_Your instructions_: A precise reproduction of every record below is needed, minus the pictures.

_Information_:
◇ ◇ ◇ ◇ ◇ ◇ ◇
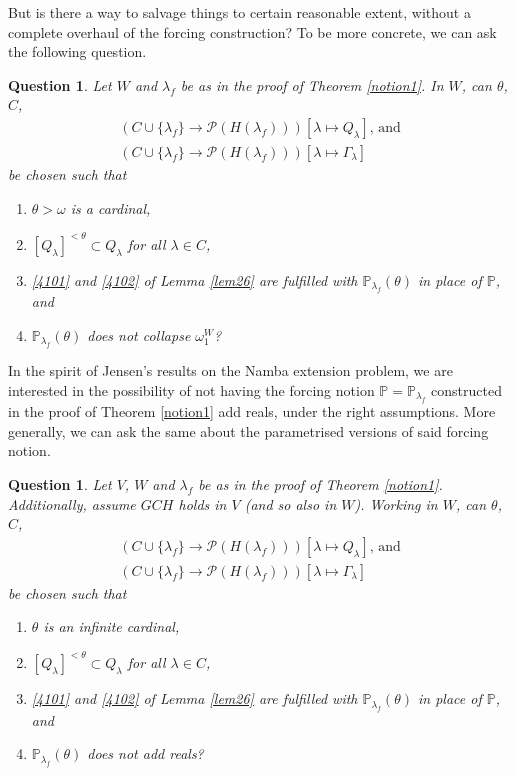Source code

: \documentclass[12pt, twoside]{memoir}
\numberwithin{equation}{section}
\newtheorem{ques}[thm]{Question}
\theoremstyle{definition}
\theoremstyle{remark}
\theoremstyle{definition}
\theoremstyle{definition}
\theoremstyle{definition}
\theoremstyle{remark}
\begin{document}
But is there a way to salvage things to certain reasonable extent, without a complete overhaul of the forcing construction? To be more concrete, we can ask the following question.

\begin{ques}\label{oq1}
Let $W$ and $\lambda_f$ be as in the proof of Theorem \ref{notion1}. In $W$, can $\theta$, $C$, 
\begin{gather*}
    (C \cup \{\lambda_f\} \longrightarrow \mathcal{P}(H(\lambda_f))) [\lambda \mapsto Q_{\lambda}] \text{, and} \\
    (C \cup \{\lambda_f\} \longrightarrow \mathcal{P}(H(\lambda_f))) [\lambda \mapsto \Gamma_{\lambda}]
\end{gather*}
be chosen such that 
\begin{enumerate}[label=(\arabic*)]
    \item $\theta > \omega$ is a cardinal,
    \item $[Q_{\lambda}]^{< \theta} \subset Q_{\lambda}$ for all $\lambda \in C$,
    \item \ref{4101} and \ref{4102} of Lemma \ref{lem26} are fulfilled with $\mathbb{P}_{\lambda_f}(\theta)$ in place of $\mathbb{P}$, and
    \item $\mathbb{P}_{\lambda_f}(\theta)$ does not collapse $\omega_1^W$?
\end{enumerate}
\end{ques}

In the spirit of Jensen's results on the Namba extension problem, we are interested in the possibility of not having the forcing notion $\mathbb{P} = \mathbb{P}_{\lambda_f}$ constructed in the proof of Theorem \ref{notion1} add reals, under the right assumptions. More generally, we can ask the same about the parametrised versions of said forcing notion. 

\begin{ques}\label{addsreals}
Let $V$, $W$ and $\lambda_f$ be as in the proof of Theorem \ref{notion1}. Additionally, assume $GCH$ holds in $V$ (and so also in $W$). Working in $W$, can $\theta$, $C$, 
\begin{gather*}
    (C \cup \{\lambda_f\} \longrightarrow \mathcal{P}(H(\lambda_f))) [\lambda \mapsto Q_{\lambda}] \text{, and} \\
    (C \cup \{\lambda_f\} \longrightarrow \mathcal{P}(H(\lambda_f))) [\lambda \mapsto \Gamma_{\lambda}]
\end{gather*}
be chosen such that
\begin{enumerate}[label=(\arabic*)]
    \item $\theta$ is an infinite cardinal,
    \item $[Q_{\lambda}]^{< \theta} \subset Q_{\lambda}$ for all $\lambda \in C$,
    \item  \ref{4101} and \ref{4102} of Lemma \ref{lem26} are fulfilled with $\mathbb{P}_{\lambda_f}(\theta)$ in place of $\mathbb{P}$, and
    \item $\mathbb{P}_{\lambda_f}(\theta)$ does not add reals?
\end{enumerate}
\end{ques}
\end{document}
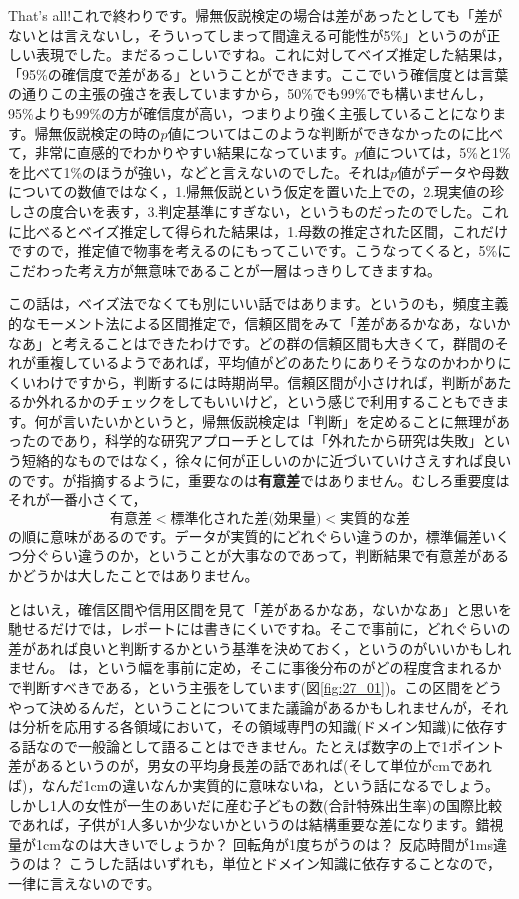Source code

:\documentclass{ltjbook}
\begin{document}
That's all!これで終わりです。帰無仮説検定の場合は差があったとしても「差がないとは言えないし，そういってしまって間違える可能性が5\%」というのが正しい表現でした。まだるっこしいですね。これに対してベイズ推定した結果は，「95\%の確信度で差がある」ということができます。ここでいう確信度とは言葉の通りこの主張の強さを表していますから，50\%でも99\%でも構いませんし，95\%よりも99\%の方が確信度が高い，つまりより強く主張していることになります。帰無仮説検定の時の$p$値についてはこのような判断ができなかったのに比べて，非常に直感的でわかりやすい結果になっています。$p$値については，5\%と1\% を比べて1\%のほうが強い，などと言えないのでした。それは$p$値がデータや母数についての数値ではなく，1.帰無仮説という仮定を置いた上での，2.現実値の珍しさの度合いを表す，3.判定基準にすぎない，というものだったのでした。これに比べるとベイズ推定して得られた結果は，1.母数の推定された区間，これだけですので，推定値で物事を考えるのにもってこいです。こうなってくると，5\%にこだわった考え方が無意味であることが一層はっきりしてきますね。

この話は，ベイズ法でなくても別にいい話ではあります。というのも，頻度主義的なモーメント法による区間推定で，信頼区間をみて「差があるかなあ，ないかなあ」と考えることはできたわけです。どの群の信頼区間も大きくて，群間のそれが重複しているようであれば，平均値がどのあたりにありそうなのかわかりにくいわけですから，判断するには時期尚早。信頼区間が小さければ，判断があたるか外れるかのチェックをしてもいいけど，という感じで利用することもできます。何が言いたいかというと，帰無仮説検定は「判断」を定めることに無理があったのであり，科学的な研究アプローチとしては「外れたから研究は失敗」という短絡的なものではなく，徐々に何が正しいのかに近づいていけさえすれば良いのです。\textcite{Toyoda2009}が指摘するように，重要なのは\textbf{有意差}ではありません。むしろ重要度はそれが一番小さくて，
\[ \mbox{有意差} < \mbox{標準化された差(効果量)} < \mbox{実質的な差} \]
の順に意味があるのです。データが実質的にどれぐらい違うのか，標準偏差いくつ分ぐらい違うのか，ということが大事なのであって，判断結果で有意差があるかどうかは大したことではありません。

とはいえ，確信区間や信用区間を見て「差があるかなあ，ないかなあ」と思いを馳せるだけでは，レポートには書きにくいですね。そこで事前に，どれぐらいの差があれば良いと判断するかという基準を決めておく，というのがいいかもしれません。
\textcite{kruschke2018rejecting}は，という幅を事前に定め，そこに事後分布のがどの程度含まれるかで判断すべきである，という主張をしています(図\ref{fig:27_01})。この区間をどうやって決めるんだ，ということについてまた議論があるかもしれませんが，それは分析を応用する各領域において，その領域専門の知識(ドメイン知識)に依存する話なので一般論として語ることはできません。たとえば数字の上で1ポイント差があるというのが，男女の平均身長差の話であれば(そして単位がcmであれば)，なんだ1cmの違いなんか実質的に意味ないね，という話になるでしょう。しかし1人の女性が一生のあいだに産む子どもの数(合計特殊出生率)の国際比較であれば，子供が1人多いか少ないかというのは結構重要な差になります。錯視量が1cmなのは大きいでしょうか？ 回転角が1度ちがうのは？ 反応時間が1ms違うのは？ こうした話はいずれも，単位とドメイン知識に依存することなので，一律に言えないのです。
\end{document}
◇ ◇ ◇ ◇ ◇ ◇ ◇
_Response to the task_:
Source code

: \documentclass[12pt, twoside]{memoir}
\numberwithin{equation}{section}
\newtheorem{ques}[thm]{Question}
\theoremstyle{definition}
\theoremstyle{remark}
\theoremstyle{definition}
\theoremstyle{definition}
\theoremstyle{definition}
\theoremstyle{remark}
\begin{document}
But is there a way to salvage things to certain reasonable extent, without a complete overhaul of the forcing construction? To be more concrete, we can ask the following question.

\begin{ques}\label{oq1}
Let $W$ and $\lambda_f$ be as in the proof of Theorem \ref{notion1}. In $W$, can $\theta$, $C$, 
\begin{gather*}
    (C \cup \{\lambda_f\} \longrightarrow \mathcal{P}(H(\lambda_f))) [\lambda \mapsto Q_{\lambda}] \text{, and} \\
    (C \cup \{\lambda_f\} \longrightarrow \mathcal{P}(H(\lambda_f))) [\lambda \mapsto \Gamma_{\lambda}]
\end{gather*}
be chosen such that 
\begin{enumerate}[label=(\arabic*)]
    \item $\theta > \omega$ is a cardinal,
    \item $[Q_{\lambda}]^{< \theta} \subset Q_{\lambda}$ for all $\lambda \in C$,
    \item \ref{4101} and \ref{4102} of Lemma \ref{lem26} are fulfilled with $\mathbb{P}_{\lambda_f}(\theta)$ in place of $\mathbb{P}$, and
    \item $\mathbb{P}_{\lambda_f}(\theta)$ does not collapse $\omega_1^W$?
\end{enumerate}
\end{ques}

In the spirit of Jensen's results on the Namba extension problem, we are interested in the possibility of not having the forcing notion $\mathbb{P} = \mathbb{P}_{\lambda_f}$ constructed in the proof of Theorem \ref{notion1} add reals, under the right assumptions. More generally, we can ask the same about the parametrised versions of said forcing notion. 

\begin{ques}\label{addsreals}
Let $V$, $W$ and $\lambda_f$ be as in the proof of Theorem \ref{notion1}. Additionally, assume $GCH$ holds in $V$ (and so also in $W$). Working in $W$, can $\theta$, $C$, 
\begin{gather*}
    (C \cup \{\lambda_f\} \longrightarrow \mathcal{P}(H(\lambda_f))) [\lambda \mapsto Q_{\lambda}] \text{, and} \\
    (C \cup \{\lambda_f\} \longrightarrow \mathcal{P}(H(\lambda_f))) [\lambda \mapsto \Gamma_{\lambda}]
\end{gather*}
be chosen such that
\begin{enumerate}[label=(\arabic*)]
    \item $\theta$ is an infinite cardinal,
    \item $[Q_{\lambda}]^{< \theta} \subset Q_{\lambda}$ for all $\lambda \in C$,
    \item  \ref{4101} and \ref{4102} of Lemma \ref{lem26} are fulfilled with $\mathbb{P}_{\lambda_f}(\theta)$ in place of $\mathbb{P}$, and
    \item $\mathbb{P}_{\lambda_f}(\theta)$ does not add reals?
\end{enumerate}
\end{ques}
\end{document}
Source code

:\documentclass{ltjbook}
\begin{document}
That's all!これで終わりです。帰無仮説検定の場合は差があったとしても「差がないとは言えないし，そういってしまって間違える可能性が5\%」というのが正しい表現でした。まだるっこしいですね。これに対してベイズ推定した結果は，「95\%の確信度で差がある」ということができます。ここでいう確信度とは言葉の通りこの主張の強さを表していますから，50\%でも99\%でも構いませんし，95\%よりも99\%の方が確信度が高い，つまりより強く主張していることになります。帰無仮説検定の時の$p$値についてはこのような判断ができなかったのに比べて，非常に直感的でわかりやすい結果になっています。$p$値については，5\%と1\% を比べて1\%のほうが強い，などと言えないのでした。それは$p$値がデータや母数についての数値ではなく，1.帰無仮説という仮定を置いた上での，2.現実値の珍しさの度合いを表す，3.判定基準にすぎない，というものだったのでした。これに比べるとベイズ推定して得られた結果は，1.母数の推定された区間，これだけですので，推定値で物事を考えるのにもってこいです。こうなってくると，5\%にこだわった考え方が無意味であることが一層はっきりしてきますね。

この話は，ベイズ法でなくても別にいい話ではあります。というのも，頻度主義的なモーメント法による区間推定で，信頼区間をみて「差があるかなあ，ないかなあ」と考えることはできたわけです。どの群の信頼区間も大きくて，群間のそれが重複しているようであれば，平均値がどのあたりにありそうなのかわかりにくいわけですから，判断するには時期尚早。信頼区間が小さければ，判断があたるか外れるかのチェックをしてもいいけど，という感じで利用することもできます。何が言いたいかというと，帰無仮説検定は「判断」を定めることに無理があったのであり，科学的な研究アプローチとしては「外れたから研究は失敗」という短絡的なものではなく，徐々に何が正しいのかに近づいていけさえすれば良いのです。\textcite{Toyoda2009}が指摘するように，重要なのは\textbf{有意差}ではありません。むしろ重要度はそれが一番小さくて，
\[ \mbox{有意差} < \mbox{標準化された差(効果量)} < \mbox{実質的な差} \]
の順に意味があるのです。データが実質的にどれぐらい違うのか，標準偏差いくつ分ぐらい違うのか，ということが大事なのであって，判断結果で有意差があるかどうかは大したことではありません。

とはいえ，確信区間や信用区間を見て「差があるかなあ，ないかなあ」と思いを馳せるだけでは，レポートには書きにくいですね。そこで事前に，どれぐらいの差があれば良いと判断するかという基準を決めておく，というのがいいかもしれません。
\textcite{kruschke2018rejecting}は，という幅を事前に定め，そこに事後分布のがどの程度含まれるかで判断すべきである，という主張をしています(図\ref{fig:27_01})。この区間をどうやって決めるんだ，ということについてまた議論があるかもしれませんが，それは分析を応用する各領域において，その領域専門の知識(ドメイン知識)に依存する話なので一般論として語ることはできません。たとえば数字の上で1ポイント差があるというのが，男女の平均身長差の話であれば(そして単位がcmであれば)，なんだ1cmの違いなんか実質的に意味ないね，という話になるでしょう。しかし1人の女性が一生のあいだに産む子どもの数(合計特殊出生率)の国際比較であれば，子供が1人多いか少ないかというのは結構重要な差になります。錯視量が1cmなのは大きいでしょうか？ 回転角が1度ちがうのは？ 反応時間が1ms違うのは？ こうした話はいずれも，単位とドメイン知識に依存することなので，一律に言えないのです。
\end{document}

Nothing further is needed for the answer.